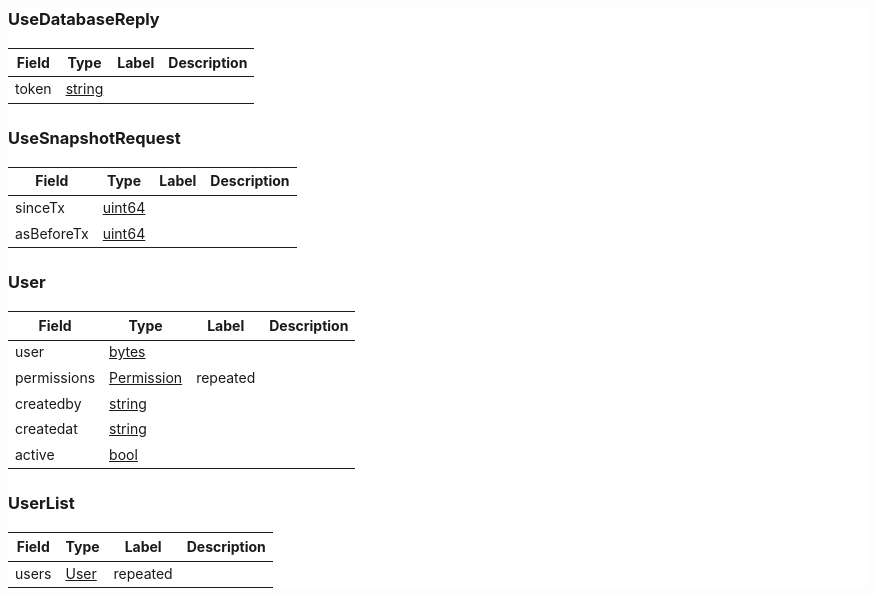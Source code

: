 <a name="immudb.schema.UseDatabaseReply"></a>

### UseDatabaseReply



| Field | Type | Label | Description |
| ----- | ---- | ----- | ----------- |
| token | [string](#string) |  |  |






<a name="immudb.schema.UseSnapshotRequest"></a>

### UseSnapshotRequest



| Field | Type | Label | Description |
| ----- | ---- | ----- | ----------- |
| sinceTx | [uint64](#uint64) |  |  |
| asBeforeTx | [uint64](#uint64) |  |  |






<a name="immudb.schema.User"></a>

### User



| Field | Type | Label | Description |
| ----- | ---- | ----- | ----------- |
| user | [bytes](#bytes) |  |  |
| permissions | [Permission](#immudb.schema.Permission) | repeated |  |
| createdby | [string](#string) |  |  |
| createdat | [string](#string) |  |  |
| active | [bool](#bool) |  |  |






<a name="immudb.schema.UserList"></a>

### UserList



| Field | Type | Label | Description |
| ----- | ---- | ----- | ----------- |
| users | [User](#immudb.schema.User) | repeated |  |
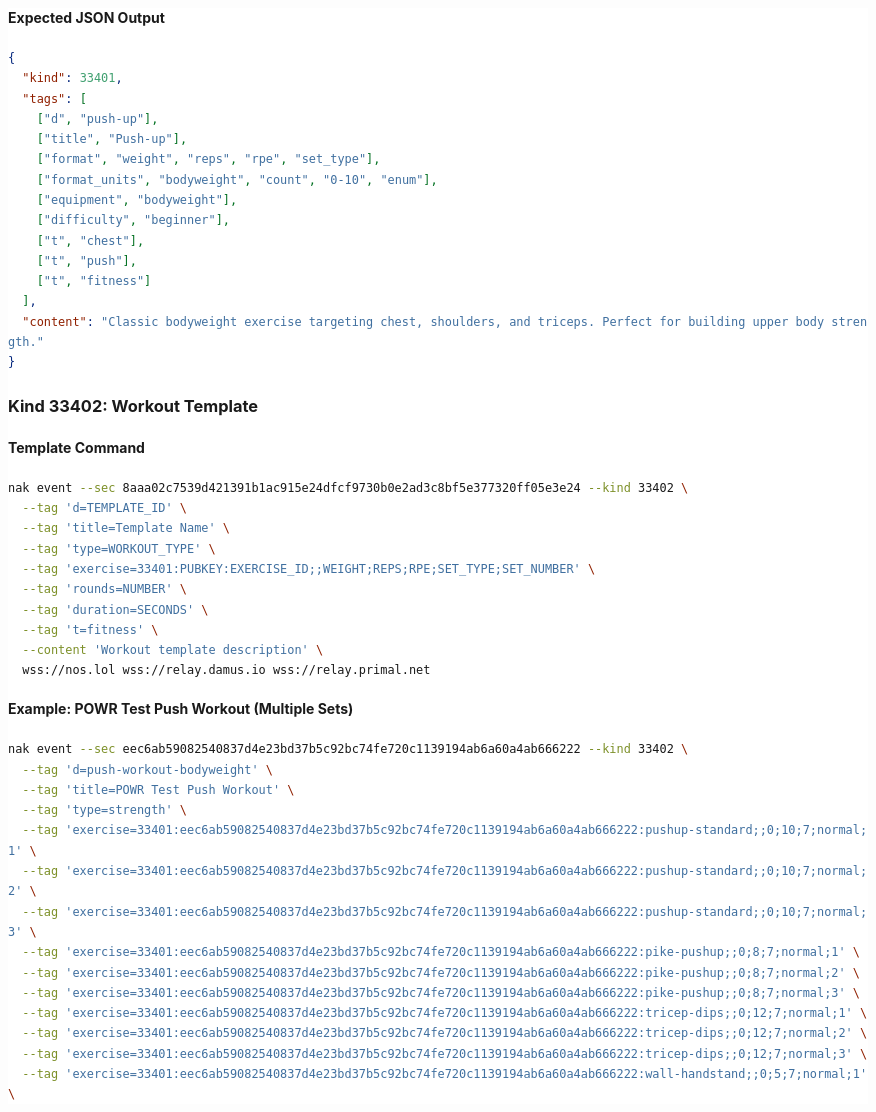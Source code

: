 
#### **Expected JSON Output**
```json
{
  "kind": 33401,
  "tags": [
    ["d", "push-up"],
    ["title", "Push-up"],
    ["format", "weight", "reps", "rpe", "set_type"],
    ["format_units", "bodyweight", "count", "0-10", "enum"],
    ["equipment", "bodyweight"],
    ["difficulty", "beginner"],
    ["t", "chest"],
    ["t", "push"],
    ["t", "fitness"]
  ],
  "content": "Classic bodyweight exercise targeting chest, shoulders, and triceps. Perfect for building upper body strength."
}
```

### **Kind 33402: Workout Template**

#### **Template Command**
```bash
nak event --sec 8aaa02c7539d421391b1ac915e24dfcf9730b0e2ad3c8bf5e377320ff05e3e24 --kind 33402 \
  --tag 'd=TEMPLATE_ID' \
  --tag 'title=Template Name' \
  --tag 'type=WORKOUT_TYPE' \
  --tag 'exercise=33401:PUBKEY:EXERCISE_ID;;WEIGHT;REPS;RPE;SET_TYPE;SET_NUMBER' \
  --tag 'rounds=NUMBER' \
  --tag 'duration=SECONDS' \
  --tag 't=fitness' \
  --content 'Workout template description' \
  wss://nos.lol wss://relay.damus.io wss://relay.primal.net
```

#### **Example: POWR Test Push Workout (Multiple Sets)**
```bash
nak event --sec eec6ab59082540837d4e23bd37b5c92bc74fe720c1139194ab6a60a4ab666222 --kind 33402 \
  --tag 'd=push-workout-bodyweight' \
  --tag 'title=POWR Test Push Workout' \
  --tag 'type=strength' \
  --tag 'exercise=33401:eec6ab59082540837d4e23bd37b5c92bc74fe720c1139194ab6a60a4ab666222:pushup-standard;;0;10;7;normal;1' \
  --tag 'exercise=33401:eec6ab59082540837d4e23bd37b5c92bc74fe720c1139194ab6a60a4ab666222:pushup-standard;;0;10;7;normal;2' \
  --tag 'exercise=33401:eec6ab59082540837d4e23bd37b5c92bc74fe720c1139194ab6a60a4ab666222:pushup-standard;;0;10;7;normal;3' \
  --tag 'exercise=33401:eec6ab59082540837d4e23bd37b5c92bc74fe720c1139194ab6a60a4ab666222:pike-pushup;;0;8;7;normal;1' \
  --tag 'exercise=33401:eec6ab59082540837d4e23bd37b5c92bc74fe720c1139194ab6a60a4ab666222:pike-pushup;;0;8;7;normal;2' \
  --tag 'exercise=33401:eec6ab59082540837d4e23bd37b5c92bc74fe720c1139194ab6a60a4ab666222:pike-pushup;;0;8;7;normal;3' \
  --tag 'exercise=33401:eec6ab59082540837d4e23bd37b5c92bc74fe720c1139194ab6a60a4ab666222:tricep-dips;;0;12;7;normal;1' \
  --tag 'exercise=33401:eec6ab59082540837d4e23bd37b5c92bc74fe720c1139194ab6a60a4ab666222:tricep-dips;;0;12;7;normal;2' \
  --tag 'exercise=33401:eec6ab59082540837d4e23bd37b5c92bc74fe720c1139194ab6a60a4ab666222:tricep-dips;;0;12;7;normal;3' \
  --tag 'exercise=33401:eec6ab59082540837d4e23bd37b5c92bc74fe720c1139194ab6a60a4ab666222:wall-handstand;;0;5;7;normal;1' \
```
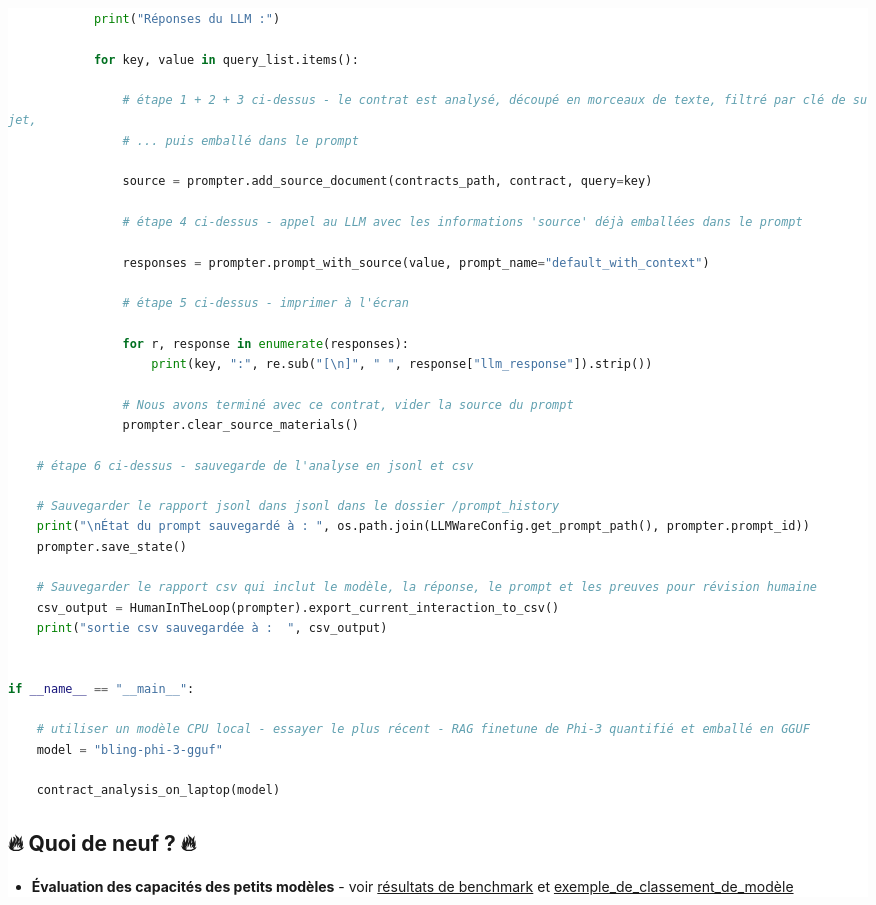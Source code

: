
 ```python
            print("Réponses du LLM :")

            for key, value in query_list.items():

                # étape 1 + 2 + 3 ci-dessus - le contrat est analysé, découpé en morceaux de texte, filtré par clé de sujet,
                # ... puis emballé dans le prompt

                source = prompter.add_source_document(contracts_path, contract, query=key)

                # étape 4 ci-dessus - appel au LLM avec les informations 'source' déjà emballées dans le prompt

                responses = prompter.prompt_with_source(value, prompt_name="default_with_context")  

                # étape 5 ci-dessus - imprimer à l'écran

                for r, response in enumerate(responses):
                    print(key, ":", re.sub("[\n]", " ", response["llm_response"]).strip())

                # Nous avons terminé avec ce contrat, vider la source du prompt
                prompter.clear_source_materials()

    # étape 6 ci-dessus - sauvegarde de l'analyse en jsonl et csv

    # Sauvegarder le rapport jsonl dans jsonl dans le dossier /prompt_history
    print("\nÉtat du prompt sauvegardé à : ", os.path.join(LLMWareConfig.get_prompt_path(), prompter.prompt_id))
    prompter.save_state()

    # Sauvegarder le rapport csv qui inclut le modèle, la réponse, le prompt et les preuves pour révision humaine
    csv_output = HumanInTheLoop(prompter).export_current_interaction_to_csv()
    print("sortie csv sauvegardée à :  ", csv_output)


if __name__ == "__main__":

    # utiliser un modèle CPU local - essayer le plus récent - RAG finetune de Phi-3 quantifié et emballé en GGUF  
    model = "bling-phi-3-gguf"

    contract_analysis_on_laptop(model)
```
</details>


## 🔥 Quoi de neuf ? 🔥  

- **Évaluation des capacités des petits modèles** - voir [résultats de benchmark](https://medium.com/@darrenoberst/best-small-language-models-for-accuracy-and-enterprise-use-cases-benchmark-results-cf71964759c8) et [exemple_de_classement_de_modèle](fast_start/agents/agents-15-get_model_benchmarks.py)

**********

§ ABOUT THIS EXERCISE: The answer must be the full listing, restated word for word, with no pictures in it.

§ ANSWER TO THIS EXERCISE:
Source code

: <a name="immudb.schema.UseDatabaseReply"></a>

### UseDatabaseReply



| Field | Type | Label | Description |
| ----- | ---- | ----- | ----------- |
| token | [string](#string) |  |  |






<a name="immudb.schema.UseSnapshotRequest"></a>

### UseSnapshotRequest



| Field | Type | Label | Description |
| ----- | ---- | ----- | ----------- |
| sinceTx | [uint64](#uint64) |  |  |
| asBeforeTx | [uint64](#uint64) |  |  |






<a name="immudb.schema.User"></a>

### User



| Field | Type | Label | Description |
| ----- | ---- | ----- | ----------- |
| user | [bytes](#bytes) |  |  |
| permissions | [Permission](#immudb.schema.Permission) | repeated |  |
| createdby | [string](#string) |  |  |
| createdat | [string](#string) |  |  |
| active | [bool](#bool) |  |  |






<a name="immudb.schema.UserList"></a>

### UserList



| Field | Type | Label | Description |
| ----- | ---- | ----- | ----------- |
| users | [User](#immudb.schema.User) | repeated |  |
Source code

: 
#### **Expected JSON Output**
```json
{
  "kind": 33401,
  "tags": [
    ["d", "push-up"],
    ["title", "Push-up"],
    ["format", "weight", "reps", "rpe", "set_type"],
    ["format_units", "bodyweight", "count", "0-10", "enum"],
    ["equipment", "bodyweight"],
    ["difficulty", "beginner"],
    ["t", "chest"],
    ["t", "push"],
    ["t", "fitness"]
  ],
  "content": "Classic bodyweight exercise targeting chest, shoulders, and triceps. Perfect for building upper body strength."
}
```

### **Kind 33402: Workout Template**

#### **Template Command**
```bash
nak event --sec 8aaa02c7539d421391b1ac915e24dfcf9730b0e2ad3c8bf5e377320ff05e3e24 --kind 33402 \
  --tag 'd=TEMPLATE_ID' \
  --tag 'title=Template Name' \
  --tag 'type=WORKOUT_TYPE' \
  --tag 'exercise=33401:PUBKEY:EXERCISE_ID;;WEIGHT;REPS;RPE;SET_TYPE;SET_NUMBER' \
  --tag 'rounds=NUMBER' \
  --tag 'duration=SECONDS' \
  --tag 't=fitness' \
  --content 'Workout template description' \
  wss://nos.lol wss://relay.damus.io wss://relay.primal.net
```

#### **Example: POWR Test Push Workout (Multiple Sets)**
```bash
nak event --sec eec6ab59082540837d4e23bd37b5c92bc74fe720c1139194ab6a60a4ab666222 --kind 33402 \
  --tag 'd=push-workout-bodyweight' \
  --tag 'title=POWR Test Push Workout' \
  --tag 'type=strength' \
  --tag 'exercise=33401:eec6ab59082540837d4e23bd37b5c92bc74fe720c1139194ab6a60a4ab666222:pushup-standard;;0;10;7;normal;1' \
  --tag 'exercise=33401:eec6ab59082540837d4e23bd37b5c92bc74fe720c1139194ab6a60a4ab666222:pushup-standard;;0;10;7;normal;2' \
  --tag 'exercise=33401:eec6ab59082540837d4e23bd37b5c92bc74fe720c1139194ab6a60a4ab666222:pushup-standard;;0;10;7;normal;3' \
  --tag 'exercise=33401:eec6ab59082540837d4e23bd37b5c92bc74fe720c1139194ab6a60a4ab666222:pike-pushup;;0;8;7;normal;1' \
  --tag 'exercise=33401:eec6ab59082540837d4e23bd37b5c92bc74fe720c1139194ab6a60a4ab666222:pike-pushup;;0;8;7;normal;2' \
  --tag 'exercise=33401:eec6ab59082540837d4e23bd37b5c92bc74fe720c1139194ab6a60a4ab666222:pike-pushup;;0;8;7;normal;3' \
  --tag 'exercise=33401:eec6ab59082540837d4e23bd37b5c92bc74fe720c1139194ab6a60a4ab666222:tricep-dips;;0;12;7;normal;1' \
  --tag 'exercise=33401:eec6ab59082540837d4e23bd37b5c92bc74fe720c1139194ab6a60a4ab666222:tricep-dips;;0;12;7;normal;2' \
  --tag 'exercise=33401:eec6ab59082540837d4e23bd37b5c92bc74fe720c1139194ab6a60a4ab666222:tricep-dips;;0;12;7;normal;3' \
  --tag 'exercise=33401:eec6ab59082540837d4e23bd37b5c92bc74fe720c1139194ab6a60a4ab666222:wall-handstand;;0;5;7;normal;1' \
```
Source code

:
 ```python
            print("Réponses du LLM :")

            for key, value in query_list.items():

                # étape 1 + 2 + 3 ci-dessus - le contrat est analysé, découpé en morceaux de texte, filtré par clé de sujet,
                # ... puis emballé dans le prompt

                source = prompter.add_source_document(contracts_path, contract, query=key)

                # étape 4 ci-dessus - appel au LLM avec les informations 'source' déjà emballées dans le prompt

                responses = prompter.prompt_with_source(value, prompt_name="default_with_context")  

                # étape 5 ci-dessus - imprimer à l'écran

                for r, response in enumerate(responses):
                    print(key, ":", re.sub("[\n]", " ", response["llm_response"]).strip())

                # Nous avons terminé avec ce contrat, vider la source du prompt
                prompter.clear_source_materials()

    # étape 6 ci-dessus - sauvegarde de l'analyse en jsonl et csv

    # Sauvegarder le rapport jsonl dans jsonl dans le dossier /prompt_history
    print("\nÉtat du prompt sauvegardé à : ", os.path.join(LLMWareConfig.get_prompt_path(), prompter.prompt_id))
    prompter.save_state()

    # Sauvegarder le rapport csv qui inclut le modèle, la réponse, le prompt et les preuves pour révision humaine
    csv_output = HumanInTheLoop(prompter).export_current_interaction_to_csv()
    print("sortie csv sauvegardée à :  ", csv_output)


if __name__ == "__main__":

    # utiliser un modèle CPU local - essayer le plus récent - RAG finetune de Phi-3 quantifié et emballé en GGUF  
    model = "bling-phi-3-gguf"

    contract_analysis_on_laptop(model)
```
</details>


## 🔥 Quoi de neuf ? 🔥  

- **Évaluation des capacités des petits modèles** - voir [résultats de benchmark](https://medium.com/@darrenoberst/best-small-language-models-for-accuracy-and-enterprise-use-cases-benchmark-results-cf71964759c8) et [exemple_de_classement_de_modèle](fast_start/agents/agents-15-get_model_benchmarks.py)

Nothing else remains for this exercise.